現行型となる初代EQCは、同ブランド初の電気自動車として2018年に誕生した。だが、メルセデスは「EQ」という名称を段階的に廃止し、よりポピュラーな名前を使用する方向であるため、次世代型では「EQC」から「GLC EV」に変更が予想されている。
第2世代では、まったく新しい完全電動のCクラスEVサルーンをベースに開発。これまでは現在のガソリンおよびディーゼルエンジンのCクラスにとって代わると考えられていた。しかし、その決定は見直される予定で、Cクラスワゴンは廃止され、そのギャップはこのGLC EVが埋めるとみられる。

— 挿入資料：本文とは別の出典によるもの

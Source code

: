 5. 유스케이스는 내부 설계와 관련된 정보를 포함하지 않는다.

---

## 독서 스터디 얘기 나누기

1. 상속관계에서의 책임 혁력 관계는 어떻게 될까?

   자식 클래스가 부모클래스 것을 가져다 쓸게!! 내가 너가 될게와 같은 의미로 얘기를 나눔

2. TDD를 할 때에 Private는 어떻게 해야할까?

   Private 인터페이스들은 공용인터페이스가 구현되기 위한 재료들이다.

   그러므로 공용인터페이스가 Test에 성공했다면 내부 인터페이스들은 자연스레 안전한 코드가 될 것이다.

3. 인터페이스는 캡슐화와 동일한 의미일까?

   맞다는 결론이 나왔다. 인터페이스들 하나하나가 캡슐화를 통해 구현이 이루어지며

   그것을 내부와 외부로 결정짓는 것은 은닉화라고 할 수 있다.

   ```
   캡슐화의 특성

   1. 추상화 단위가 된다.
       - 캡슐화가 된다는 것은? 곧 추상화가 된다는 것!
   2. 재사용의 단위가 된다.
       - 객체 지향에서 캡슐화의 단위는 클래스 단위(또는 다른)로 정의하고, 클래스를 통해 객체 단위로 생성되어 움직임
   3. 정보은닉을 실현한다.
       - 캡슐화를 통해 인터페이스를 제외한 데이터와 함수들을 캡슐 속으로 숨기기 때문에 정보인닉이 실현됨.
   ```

次世代型のプロトタイプは、過去1年間に何度か捉えている。しかし、この最新のスクープ画像には、以前のテストカーで見られたフロントエンドのデザインとはまったく異なるプロトタイプが写っている。どうやら発売前の開発段階で「フェイスリフト」が行われようだ。
以前のプロトタイプのボンネットは、現在のEQCのようにノーズを横切る直線が特徴だが、ヘッドライトの上ではなく、ヘッドライトの間を通るように車の下の方に配置されていた。しかし、この新しいプロトタイプのボンネットには大きな切り込みが入っており、より直立、背が高くなったように見える。おそらく大きなメルセデスのグリルのためのスペースを作るために完全にフロントエンドを再形成したのだろう。
洗練されたボディの下には、中型および大型車両向けの新しい「MB.EA」アーキテクチャがあるはずだ。当初の計画とは反対に、EQXXで発表されたドライブテクノロジー(いわゆるeATS 2.0ドライブトレイン)は、より小型の「MMA」車両、つまり電動Aクラスの後継車だけでなく、MB.EAシリーズにも採用されている。
これにより、800ボルトテクノロジー、最新の効率向上シリコン・カーバイド・インバーター、さらに従来型のラジアル・フラックスモーター(250〜500psと予測)、後輪駆動または全輪駆動、全輪ステアリング、そしてEQXXとは異なり、経済性をさらに高める2速ギアボックスが採用される。バッテリーに関しては、メルセデスは現在のエネルギー密度を大幅に高め、EQSの110 kWhバッテリーは1リットルあたり550Whになり、将来的には1リットルあたり最大800 Wh まで可能になると噂されている。
つまり、同じスペースにより多くのエネルギーを蓄えられるか、バッテリーを大幅に小型化、軽量化できるということだ。 CクラスEVサルーンと、このGLC EVでは約100kWhも考えられ、物理的にはほぼ1000km走行することが可能となる。
GLC EVのワールドプレミアは2025年後半と予想され、登場すれば最高級の中型SUVの1つとなるだろう。開始価格は約7万ユーロ(約1160万円)で、アウディ「Q4 e-tron」、ジャガー「I-ペイス」、テスラ「モデルY」などのモデルと競合すると予想される。